Apesar da proliferação das medidas isoladas de desempenho, financeiras e não financeiras (Farris, Bendle, Pfeifer e Reibstein, 2017; Uzma, 2018), a performance de marketing como um todo, traduzível num instrumento universal e fiável através da qual o mérito da respectiva atuação possa ser avaliado, tem recebido atenção limitada na literatura. Mesmo assim, é possível identificar, desde a última década, alguns trabalhos de modelização da performance de marketing (Ambler, Kokkinaki e Puntoni, 2004; Katsikeas et al., 2016; Morgan et al., 2002; Pimenta da Gama, 2011, 2017; Woodburn, 2006), embora sem validação empírica. Na Tabela 1, apresentamos cronologicamente e caracterizamos sumariamente cada um destes trabalhos.

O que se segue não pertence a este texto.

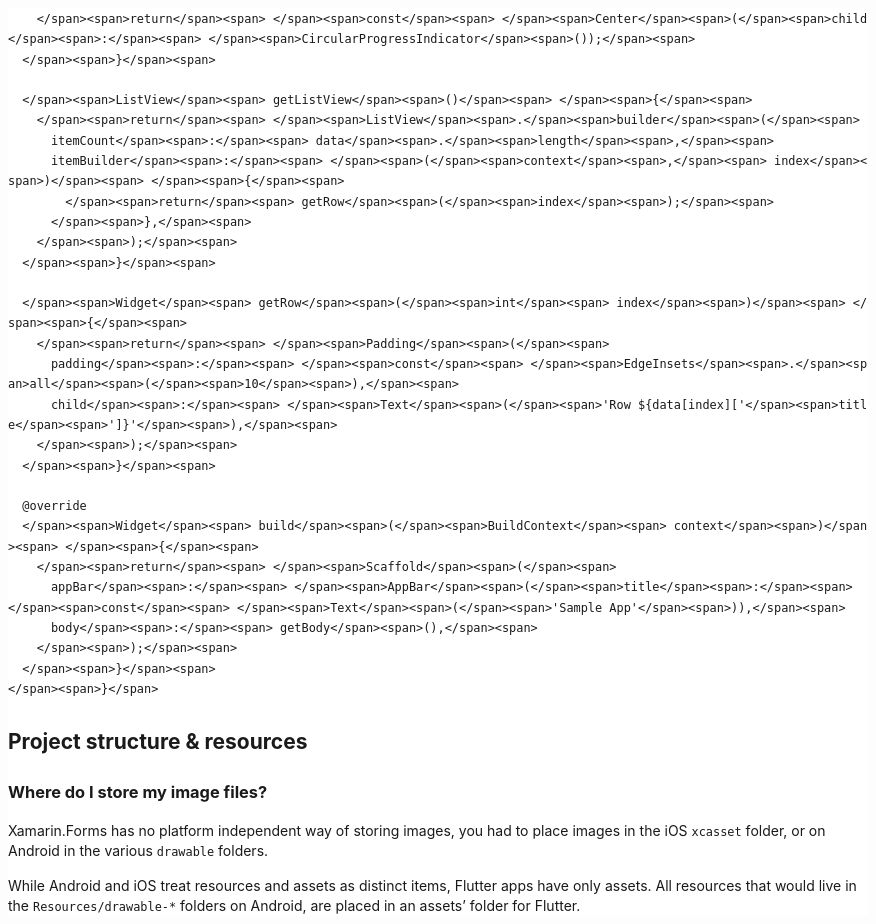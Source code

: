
 ```
    </span><span>return</span><span> </span><span>const</span><span> </span><span>Center</span><span>(</span><span>child</span><span>:</span><span> </span><span>CircularProgressIndicator</span><span>());</span><span>
  </span><span>}</span><span>

  </span><span>ListView</span><span> getListView</span><span>()</span><span> </span><span>{</span><span>
    </span><span>return</span><span> </span><span>ListView</span><span>.</span><span>builder</span><span>(</span><span>
      itemCount</span><span>:</span><span> data</span><span>.</span><span>length</span><span>,</span><span>
      itemBuilder</span><span>:</span><span> </span><span>(</span><span>context</span><span>,</span><span> index</span><span>)</span><span> </span><span>{</span><span>
        </span><span>return</span><span> getRow</span><span>(</span><span>index</span><span>);</span><span>
      </span><span>},</span><span>
    </span><span>);</span><span>
  </span><span>}</span><span>

  </span><span>Widget</span><span> getRow</span><span>(</span><span>int</span><span> index</span><span>)</span><span> </span><span>{</span><span>
    </span><span>return</span><span> </span><span>Padding</span><span>(</span><span>
      padding</span><span>:</span><span> </span><span>const</span><span> </span><span>EdgeInsets</span><span>.</span><span>all</span><span>(</span><span>10</span><span>),</span><span>
      child</span><span>:</span><span> </span><span>Text</span><span>(</span><span>'Row ${data[index]['</span><span>title</span><span>']}'</span><span>),</span><span>
    </span><span>);</span><span>
  </span><span>}</span><span>

  @override
  </span><span>Widget</span><span> build</span><span>(</span><span>BuildContext</span><span> context</span><span>)</span><span> </span><span>{</span><span>
    </span><span>return</span><span> </span><span>Scaffold</span><span>(</span><span>
      appBar</span><span>:</span><span> </span><span>AppBar</span><span>(</span><span>title</span><span>:</span><span> </span><span>const</span><span> </span><span>Text</span><span>(</span><span>'Sample App'</span><span>)),</span><span>
      body</span><span>:</span><span> getBody</span><span>(),</span><span>
    </span><span>);</span><span>
  </span><span>}</span><span>
</span><span>}</span>
```

## Project structure & resources

### Where do I store my image files?

Xamarin.Forms has no platform independent way of storing images, you had to place images in the iOS `xcasset` folder, or on Android in the various `drawable` folders.

While Android and iOS treat resources and assets as distinct items, Flutter apps have only assets. All resources that would live in the `Resources/drawable-*` folders on Android, are placed in an assets’ folder for Flutter.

Autor(es) | Principais características |
---|---|
Morgan et al. (2002) | O trabalho sugere a avaliação da performance de marketing através de duas abordagens diferenciadas: sistemas universais e sistemas contextuais. Ambas as abordagens incluem recursos e capacidades, vantagens competitivas, performance de mercado e performance financeira, embora excluam os processos de marketing. |
Ambler et al. (2004) | O instrumento considera atividades de marketing (inputs), medidas comportamentais de clientes (notoriedade e satisfação), medidas de desempenho concorrencial e resultados financeiros. Embora explicitando inputs de marketing, ignora os requisitos necessários ao seu desenvolvimento. |
Woodburn (2006) | Modelo baseado no Return on Marketing Investment (ROMI), que foca a atenção na seleção das métricas mais adequadas para cada tipo de ações incluídas no plano de marketing, numa perspetiva eminentemente financeira. |
Pimenta da Gama (2011) | Modelo alargado de avaliação da performance, incluindo requisitos necessários ao desenvolvimento dos processos, aos processos, à performance de mercado, à performance financeira e a fatores contingenciais associados ao desenvolvimento e utilização do sistema de avaliação. |
Katsikeas et al. (2016) | Modelo que apresenta sugestões de métricas especificas a serem utilizadas ao longo de cada uma das etapas do processo de marketing: recursos e estratégias, atividades, clientes (percepções e comportamentos), performance produto-mercado, performance contabilística e performance financeira (mercado de capitais). |
Pimenta da Gama (2017) | O trabalho defende o uso do conceito BSC na avaliação da performance de marketing e fornece o enquadramento teórico para a utilização de um conjunto de métricas consideradas fundamentais para o sucesso. |
Fonte: elaboração própria.
O Balanced Scorecard
Como defendido por Ittner e Larcker (2003), o verdadeiro potencial das métricas apenas é alcançado quando utilizadas num enquadramento que mostre a forma como se relacionam entre si e como os conceitos que representam podem ser combinados de forma a criar valor para a empresa. Neste contexto, uma forma de conseguir uma avaliação integrada é através do conceito de BSC, entendido como "um conjunto de indicadores que permitem aos gestores de topo uma visão rápida, mas abrangente do negócio" (Kaplan e Norton, 1992, p. 72). Este instrumento de apoio à gestão, para além de proporcionar uma avaliação da performance organizacional, destina-se a comunicar a lógica do negócio em termos da sequência e condições necessárias ao sucesso, o que facilita o alinhamento da organização com a estratégia, os recursos, os processos e os resultados (Llach, Bagur, Perramon e Marimon, 2017). A representação visual destes relacionamentos é designada por "mapa estratégico" (Hu, Leopold-Wildburgerb e Strohhecker, 2017). De referir, igualmente, a possibilidade de implementação do BSC ao nível dos departamentos ou áreas funcionais (Kaplan e Norton, 2000), como acontece neste caso.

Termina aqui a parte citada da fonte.